To complement the HQ-16C ship-to-air missile, the final batch of the Type 054A frigate was upgraded, with the mechanical scanning illuminating radar replaced by an active phased array illuminating radar. This radar has higher power, better accuracy, and stronger anti-jamming capabilities, further harnessing the range performance of the HQ-16C ship-to-air missile.
The latest model in the HQ-16 family is the HQ-16F. Compared to other HQ-16 variants, it can be considered a new type of missile. However, it remains compatible with the HQ-16 air defense system, similar to the relationship between the Patriot PAC-2 and PAC-3. The HQ-16F features a slender body, retaining only small tail fins.
As mentioned earlier, the faster a missile, the more lift its body contributes. When speed reaches a certain threshold, fins can be eliminated, resulting in a finless design, a layout commonly adopted by modern long-range air defense missiles. For example, the interceptor of the HQ-9 only has small tail fins, with most of its lift coming from its body during high-speed flight.
The HQ-16F also introduced lateral thrust control, positioning lateral thrust rockets around its body. When reaching the designated position, these rockets ignite, allowing the missile to “sideways” intercept targets, enhancing its capability to intercept high-speed targets, such as tactical ballistic missiles.
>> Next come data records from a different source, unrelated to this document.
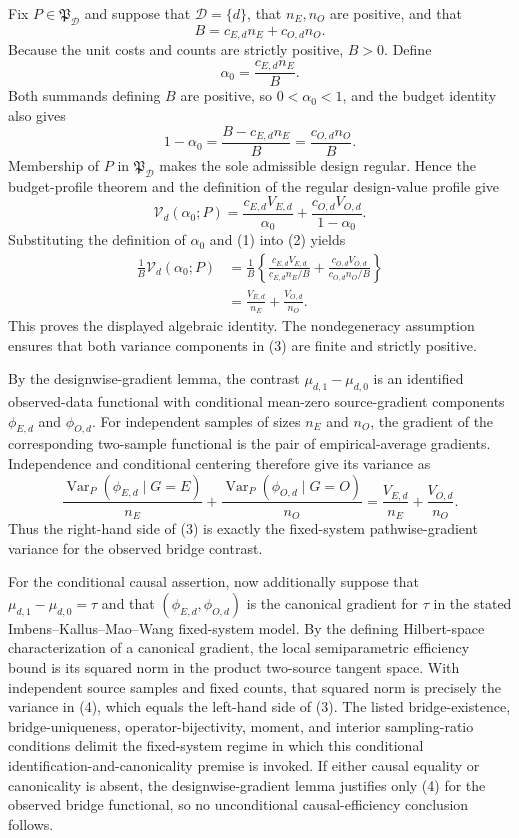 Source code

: Fix \(P\in\mathfrak P_{\mathcal D}\) and suppose that \(\mathcal D=\{d\}\), that \(n_E,n_O\) are positive, and that
\[
 B=c_{E,d}n_E+c_{O,d}n_O.
\]
Because the unit costs and counts are strictly positive, \(B>0\).  Define
\[
 \alpha_0=\frac{c_{E,d}n_E}{B}.
\]
Both summands defining \(B\) are positive, so \(0<\alpha_0<1\), and the budget identity also gives
\[
 1-\alpha_0
 =\frac{B-c_{E,d}n_E}{B}
 =\frac{c_{O,d}n_O}{B}.                                      \tag{1}
\]
Membership of \(P\) in \(\mathfrak P_{\mathcal D}\) makes the sole admissible design regular.  Hence the budget-profile theorem and the definition of the regular design-value profile give
\[
 \mathcal V_d(\alpha_0;P)
 =\frac{c_{E,d}V_{E,d}}{\alpha_0}
  +\frac{c_{O,d}V_{O,d}}{1-\alpha_0}.                         \tag{2}
\]
Substituting the definition of \(\alpha_0\) and (1) into (2) yields
\[
\begin{aligned}
 \frac{1}{B}\mathcal V_d(\alpha_0;P)
 &=\frac{1}{B}\left\{
   \frac{c_{E,d}V_{E,d}}{c_{E,d}n_E/B}
   +\frac{c_{O,d}V_{O,d}}{c_{O,d}n_O/B}
   \right\}\\
 &=\frac{V_{E,d}}{n_E}+\frac{V_{O,d}}{n_O}.                  \tag{3}
\end{aligned}
\]
This proves the displayed algebraic identity.  The nondegeneracy assumption ensures that both variance components in (3) are finite and strictly positive.

By the designwise-gradient lemma, the contrast \(\mu_{d,1}-\mu_{d,0}\) is an identified observed-data functional with conditional mean-zero source-gradient components \(\phi_{E,d}\) and \(\phi_{O,d}\).  For independent samples of sizes \(n_E\) and \(n_O\), the gradient of the corresponding two-sample functional is the pair of empirical-average gradients.  Independence and conditional centering therefore give its variance as
\[
 \frac{\operatorname{Var}_P(\phi_{E,d}\mid G=E)}{n_E}
 +\frac{\operatorname{Var}_P(\phi_{O,d}\mid G=O)}{n_O}
 =\frac{V_{E,d}}{n_E}+\frac{V_{O,d}}{n_O}.                  \tag{4}
\]
Thus the right-hand side of (3) is exactly the fixed-system pathwise-gradient variance for the observed bridge contrast.

For the conditional causal assertion, now additionally suppose that \(\mu_{d,1}-\mu_{d,0}=\tau\) and that \((\phi_{E,d},\phi_{O,d})\) is the canonical gradient for \(\tau\) in the stated Imbens--Kallus--Mao--Wang fixed-system model.  By the defining Hilbert-space characterization of a canonical gradient, the local semiparametric efficiency bound is its squared norm in the product two-source tangent space.  With independent source samples and fixed counts, that squared norm is precisely the variance in (4), which equals the left-hand side of (3).  The listed bridge-existence, bridge-uniqueness, operator-bijectivity, moment, and interior sampling-ratio conditions delimit the fixed-system regime in which this conditional identification-and-canonicality premise is invoked.  If either causal equality or canonicality is absent, the designwise-gradient lemma justifies only (4) for the observed bridge functional, so no unconditional causal-efficiency conclusion follows. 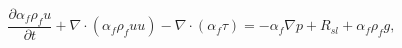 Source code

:\begin{equation}
\frac{\partial \alpha_f \rho_f u}{\partial t}   +
\nabla \cdot (\alpha_f \rho_f u u) - \nabla \cdot (\alpha_f \tau)  = 
 - \alpha_f \nabla p + R_{sl} + \alpha_f \rho_f g ,
 \label{eq:nsmomentumequation3}
\end{equation}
The export version, the HQ-16FE, has a maximum range of 160 km. This alone exceeds the US Navy’s Extended Range SM-2, the Russian RIF-M, and the European Aster-30, whose ranges are 120 km, 150 km, and 120 km, respectively. Therefore, after the 054B frigate was commissioned, its air defense capability surpassed many foreign air defense ships, becoming another powerful vessel for the navy’s oceanic operations.